Number of lines below with "from": work it out and reply with that number only.

═════ Supplied data

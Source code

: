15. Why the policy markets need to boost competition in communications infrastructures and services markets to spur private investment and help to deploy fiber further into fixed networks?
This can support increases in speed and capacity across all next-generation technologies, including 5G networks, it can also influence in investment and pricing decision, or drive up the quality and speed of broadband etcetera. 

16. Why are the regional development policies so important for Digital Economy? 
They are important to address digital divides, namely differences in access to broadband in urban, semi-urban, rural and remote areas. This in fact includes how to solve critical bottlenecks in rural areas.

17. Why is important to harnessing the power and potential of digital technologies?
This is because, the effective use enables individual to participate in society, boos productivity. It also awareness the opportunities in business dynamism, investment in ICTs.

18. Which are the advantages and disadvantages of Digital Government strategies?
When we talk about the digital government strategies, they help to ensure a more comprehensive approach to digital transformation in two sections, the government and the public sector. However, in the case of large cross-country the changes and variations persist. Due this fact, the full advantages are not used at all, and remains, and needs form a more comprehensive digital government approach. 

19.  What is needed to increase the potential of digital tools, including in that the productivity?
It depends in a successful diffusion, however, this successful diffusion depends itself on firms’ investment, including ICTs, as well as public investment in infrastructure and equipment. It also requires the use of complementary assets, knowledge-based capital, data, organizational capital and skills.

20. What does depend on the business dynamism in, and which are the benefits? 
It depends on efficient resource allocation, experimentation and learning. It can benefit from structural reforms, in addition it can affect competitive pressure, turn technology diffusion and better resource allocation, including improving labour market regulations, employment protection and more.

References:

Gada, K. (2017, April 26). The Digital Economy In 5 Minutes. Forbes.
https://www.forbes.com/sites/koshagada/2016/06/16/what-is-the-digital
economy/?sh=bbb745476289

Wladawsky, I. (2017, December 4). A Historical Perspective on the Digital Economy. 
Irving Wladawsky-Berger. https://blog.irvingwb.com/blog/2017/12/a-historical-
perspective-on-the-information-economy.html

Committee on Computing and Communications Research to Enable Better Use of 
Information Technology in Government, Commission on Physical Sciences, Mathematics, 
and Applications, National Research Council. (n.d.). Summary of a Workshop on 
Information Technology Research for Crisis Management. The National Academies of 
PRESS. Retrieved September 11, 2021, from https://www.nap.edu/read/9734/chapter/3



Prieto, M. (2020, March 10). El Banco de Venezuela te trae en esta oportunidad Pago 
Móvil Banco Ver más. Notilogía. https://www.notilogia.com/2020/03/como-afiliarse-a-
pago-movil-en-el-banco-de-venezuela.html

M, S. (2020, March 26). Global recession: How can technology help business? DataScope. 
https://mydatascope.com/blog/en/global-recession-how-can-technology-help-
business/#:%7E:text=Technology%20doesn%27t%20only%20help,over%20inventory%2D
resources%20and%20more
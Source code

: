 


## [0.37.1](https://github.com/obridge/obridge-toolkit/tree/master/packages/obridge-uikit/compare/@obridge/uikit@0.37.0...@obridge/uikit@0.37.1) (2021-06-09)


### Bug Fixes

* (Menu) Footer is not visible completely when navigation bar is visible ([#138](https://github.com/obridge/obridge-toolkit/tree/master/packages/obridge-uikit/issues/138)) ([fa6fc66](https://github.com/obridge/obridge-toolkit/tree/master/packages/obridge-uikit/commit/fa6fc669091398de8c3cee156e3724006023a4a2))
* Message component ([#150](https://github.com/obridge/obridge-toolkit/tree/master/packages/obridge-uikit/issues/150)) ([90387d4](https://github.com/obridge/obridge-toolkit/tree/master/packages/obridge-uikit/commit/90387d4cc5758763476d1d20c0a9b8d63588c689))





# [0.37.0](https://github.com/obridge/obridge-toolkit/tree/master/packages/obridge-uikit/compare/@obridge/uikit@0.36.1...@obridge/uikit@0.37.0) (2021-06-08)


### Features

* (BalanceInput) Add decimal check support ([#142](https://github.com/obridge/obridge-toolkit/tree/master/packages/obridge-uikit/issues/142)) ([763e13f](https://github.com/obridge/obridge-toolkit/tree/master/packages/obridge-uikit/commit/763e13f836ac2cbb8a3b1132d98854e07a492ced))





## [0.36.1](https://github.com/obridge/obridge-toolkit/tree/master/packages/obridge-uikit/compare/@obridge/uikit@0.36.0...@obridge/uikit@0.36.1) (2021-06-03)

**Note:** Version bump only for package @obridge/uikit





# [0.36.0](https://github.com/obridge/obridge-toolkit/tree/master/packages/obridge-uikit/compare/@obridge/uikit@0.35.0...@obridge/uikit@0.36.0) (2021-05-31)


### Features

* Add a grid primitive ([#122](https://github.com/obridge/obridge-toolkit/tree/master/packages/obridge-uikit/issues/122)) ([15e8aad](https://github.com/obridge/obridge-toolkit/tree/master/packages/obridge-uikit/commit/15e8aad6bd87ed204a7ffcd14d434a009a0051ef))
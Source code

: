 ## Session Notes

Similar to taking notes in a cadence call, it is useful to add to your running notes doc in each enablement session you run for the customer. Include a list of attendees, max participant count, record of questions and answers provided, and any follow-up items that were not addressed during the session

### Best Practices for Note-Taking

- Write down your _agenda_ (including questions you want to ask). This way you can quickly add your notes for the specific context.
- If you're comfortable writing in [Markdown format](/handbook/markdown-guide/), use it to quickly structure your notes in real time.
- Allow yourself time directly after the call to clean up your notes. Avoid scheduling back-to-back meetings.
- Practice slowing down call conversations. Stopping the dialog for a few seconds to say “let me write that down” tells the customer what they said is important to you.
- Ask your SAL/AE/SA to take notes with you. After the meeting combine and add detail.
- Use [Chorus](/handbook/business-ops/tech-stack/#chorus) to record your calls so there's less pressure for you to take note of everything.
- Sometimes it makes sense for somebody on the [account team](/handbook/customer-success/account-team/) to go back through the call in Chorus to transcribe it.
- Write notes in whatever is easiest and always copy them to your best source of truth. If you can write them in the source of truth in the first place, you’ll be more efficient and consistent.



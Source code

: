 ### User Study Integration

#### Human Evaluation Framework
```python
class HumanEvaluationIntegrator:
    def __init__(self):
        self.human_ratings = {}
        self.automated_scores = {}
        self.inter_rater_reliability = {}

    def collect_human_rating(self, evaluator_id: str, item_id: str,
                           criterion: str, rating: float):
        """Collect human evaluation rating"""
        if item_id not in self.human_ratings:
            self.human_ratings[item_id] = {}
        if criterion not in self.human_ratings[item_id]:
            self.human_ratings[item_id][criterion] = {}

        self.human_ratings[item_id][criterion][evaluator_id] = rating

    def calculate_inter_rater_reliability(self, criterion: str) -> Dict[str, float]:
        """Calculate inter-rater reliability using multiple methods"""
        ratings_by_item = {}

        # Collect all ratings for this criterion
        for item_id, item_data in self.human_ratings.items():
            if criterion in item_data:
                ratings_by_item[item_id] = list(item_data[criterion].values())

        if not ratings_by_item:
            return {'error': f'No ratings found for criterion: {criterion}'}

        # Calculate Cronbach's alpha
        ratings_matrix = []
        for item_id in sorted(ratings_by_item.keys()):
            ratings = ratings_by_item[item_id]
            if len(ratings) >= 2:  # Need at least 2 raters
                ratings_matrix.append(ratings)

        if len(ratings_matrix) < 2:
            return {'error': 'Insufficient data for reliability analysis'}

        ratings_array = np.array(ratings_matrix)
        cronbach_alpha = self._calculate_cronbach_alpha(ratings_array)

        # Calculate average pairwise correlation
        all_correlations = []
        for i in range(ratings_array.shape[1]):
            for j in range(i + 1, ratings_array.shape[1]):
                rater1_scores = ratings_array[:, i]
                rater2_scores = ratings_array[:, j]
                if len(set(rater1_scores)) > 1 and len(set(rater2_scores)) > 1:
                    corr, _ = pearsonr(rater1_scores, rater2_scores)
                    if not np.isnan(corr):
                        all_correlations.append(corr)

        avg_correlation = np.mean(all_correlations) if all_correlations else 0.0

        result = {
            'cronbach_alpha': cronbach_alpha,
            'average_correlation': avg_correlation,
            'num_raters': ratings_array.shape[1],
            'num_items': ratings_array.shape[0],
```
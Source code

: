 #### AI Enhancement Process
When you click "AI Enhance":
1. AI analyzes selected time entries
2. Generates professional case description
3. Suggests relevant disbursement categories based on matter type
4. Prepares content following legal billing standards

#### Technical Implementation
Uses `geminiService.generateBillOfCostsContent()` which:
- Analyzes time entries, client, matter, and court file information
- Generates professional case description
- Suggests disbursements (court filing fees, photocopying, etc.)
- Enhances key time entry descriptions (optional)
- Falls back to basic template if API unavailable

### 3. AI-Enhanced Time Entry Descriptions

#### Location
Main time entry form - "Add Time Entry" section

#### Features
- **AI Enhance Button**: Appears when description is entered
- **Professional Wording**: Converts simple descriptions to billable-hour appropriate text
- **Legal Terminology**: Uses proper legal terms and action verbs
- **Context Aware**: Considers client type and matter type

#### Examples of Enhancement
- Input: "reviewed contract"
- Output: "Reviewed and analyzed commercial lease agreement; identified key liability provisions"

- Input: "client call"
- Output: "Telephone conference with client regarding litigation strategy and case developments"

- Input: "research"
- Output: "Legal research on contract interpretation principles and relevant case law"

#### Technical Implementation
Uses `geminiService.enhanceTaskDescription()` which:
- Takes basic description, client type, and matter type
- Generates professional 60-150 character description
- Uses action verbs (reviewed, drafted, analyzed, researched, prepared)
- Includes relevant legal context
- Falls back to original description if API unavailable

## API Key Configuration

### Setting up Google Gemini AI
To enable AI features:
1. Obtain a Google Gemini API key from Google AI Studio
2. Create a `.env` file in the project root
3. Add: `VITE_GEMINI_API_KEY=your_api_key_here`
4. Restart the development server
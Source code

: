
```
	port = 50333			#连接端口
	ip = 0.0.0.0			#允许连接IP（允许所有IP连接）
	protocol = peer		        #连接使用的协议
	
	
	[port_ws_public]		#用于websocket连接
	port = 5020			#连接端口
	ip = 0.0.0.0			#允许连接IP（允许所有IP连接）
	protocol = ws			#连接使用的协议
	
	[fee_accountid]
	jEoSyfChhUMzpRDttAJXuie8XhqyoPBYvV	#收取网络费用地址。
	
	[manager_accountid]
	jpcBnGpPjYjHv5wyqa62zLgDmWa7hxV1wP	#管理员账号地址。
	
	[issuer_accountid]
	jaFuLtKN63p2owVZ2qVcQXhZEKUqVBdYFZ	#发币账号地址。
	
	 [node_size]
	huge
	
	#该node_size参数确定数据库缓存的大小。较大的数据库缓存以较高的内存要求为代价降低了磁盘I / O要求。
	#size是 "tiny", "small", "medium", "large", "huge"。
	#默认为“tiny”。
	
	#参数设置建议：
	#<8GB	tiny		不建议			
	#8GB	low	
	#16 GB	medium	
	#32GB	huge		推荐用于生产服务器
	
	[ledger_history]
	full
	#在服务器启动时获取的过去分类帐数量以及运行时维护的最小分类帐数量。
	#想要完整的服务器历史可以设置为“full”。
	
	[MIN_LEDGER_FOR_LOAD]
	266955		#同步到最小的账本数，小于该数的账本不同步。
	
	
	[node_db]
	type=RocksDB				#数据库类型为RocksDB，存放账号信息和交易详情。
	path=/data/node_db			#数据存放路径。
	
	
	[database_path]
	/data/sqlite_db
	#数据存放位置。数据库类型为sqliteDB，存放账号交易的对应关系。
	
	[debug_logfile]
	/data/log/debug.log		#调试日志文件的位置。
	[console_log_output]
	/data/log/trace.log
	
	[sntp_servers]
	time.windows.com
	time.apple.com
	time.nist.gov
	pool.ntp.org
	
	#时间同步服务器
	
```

══════════

→ **Task solution**: 3